WHAT THE TASK ASKS
Find the line that contains "#### NUXT_PUBLIC_MESSAGE_SENDER_ID" in the entries below. Output it and each later line exactly, and nothing else.
*** DATA TO PROCESS ***
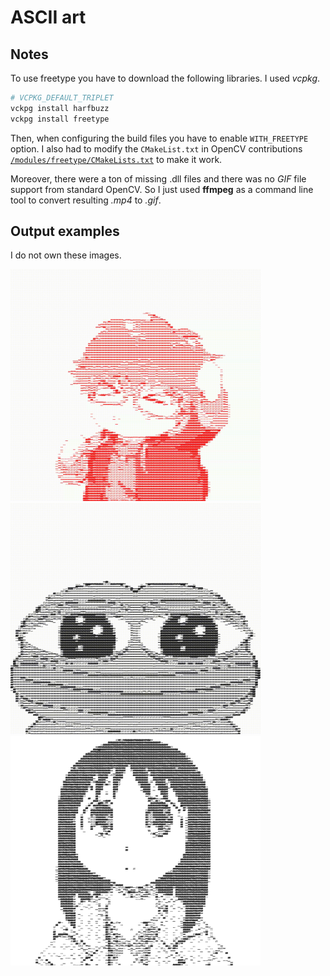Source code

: # ASCII art

## Notes

To use freetype you have to download the following libraries. I used *vcpkg*.

```bash
# VCPKG_DEFAULT_TRIPLET
vckpg install harfbuzz 
vckpg install freetype
```

Then, when configuring the build files you have to enable ```WITH_FREETYPE``` option. I also had to modify the ```CMakeList.txt```  in OpenCV contributions [```/modules/freetype/CMakeLists.txt```](https://gist.github.com/UnaNancyOwen/14c72a3f10a46d41c359ab6ea307a1d2) to make it work.

Moreover, there were a ton of missing .dll files and there was no *GIF* file support from standard OpenCV. So I just used **ffmpeg** as a command line tool to convert resulting *.mp4* to *.gif*.

## Output examples

I do not own these images.

<img src="output/707.gif" alt="707" width="400">

<img src="output/smile-pepe.gif" alt="pepe" width="400">

<img src="output/osaka.jpg" alt="osaka" width="400">
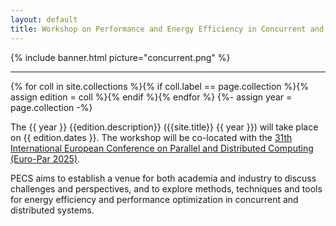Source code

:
 ```yaml
---
layout: default
title: Workshop on Performance and Energy Efficiency in Concurrent and Distributed Systems (PECS 2025)
---
```


{% include banner.html picture="concurrent.png" %}<!-- @IGNORE PREVIOUS: link -->

---

{% for coll in site.collections %}{% if coll.label == page.collection %}{% assign edition = coll %}{% endif %}{% endfor %}
{%- assign year = page.collection -%}

The {{ year }} {{edition.description}} ({{site.title}} {{ year }}) will take place on {{ edition.dates }}. The workshop will be co-located with the [ 31th International European Conference on Parallel and Distributed Computing (Euro-Par 2025)](https://2025.euro-par.org/).

PECS aims to establish a venue for both academia and industry to discuss challenges and perspectives, and to explore methods, techniques and tools for energy efficiency and performance optimization in concurrent and distributed systems.
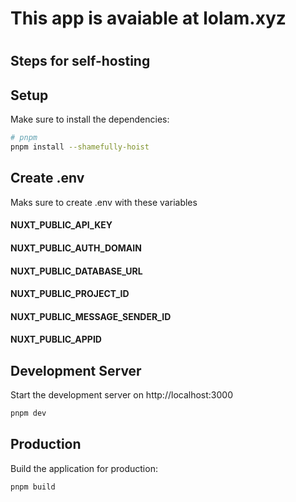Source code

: # This app is avaiable at lolam.xyz
#


## Steps for self-hosting
## Setup

Make sure to install the dependencies:

```bash
# pnpm
pnpm install --shamefully-hoist
```

## Create .env 

Maks sure to create .env with these variables

#### NUXT_PUBLIC_API_KEY
#### NUXT_PUBLIC_AUTH_DOMAIN
#### NUXT_PUBLIC_DATABASE_URL
#### NUXT_PUBLIC_PROJECT_ID
#### NUXT_PUBLIC_MESSAGE_SENDER_ID
#### NUXT_PUBLIC_APPID
## Development Server

Start the development server on http://localhost:3000

```bash
pnpm dev
```

## Production

Build the application for production:

```bash
pnpm build
```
***
ANSWER BOX
#### NUXT_PUBLIC_MESSAGE_SENDER_ID
#### NUXT_PUBLIC_APPID
## Development Server

Start the development server on http://localhost:3000

```bash
pnpm dev
```

## Production

Build the application for production:

```bash
pnpm build
```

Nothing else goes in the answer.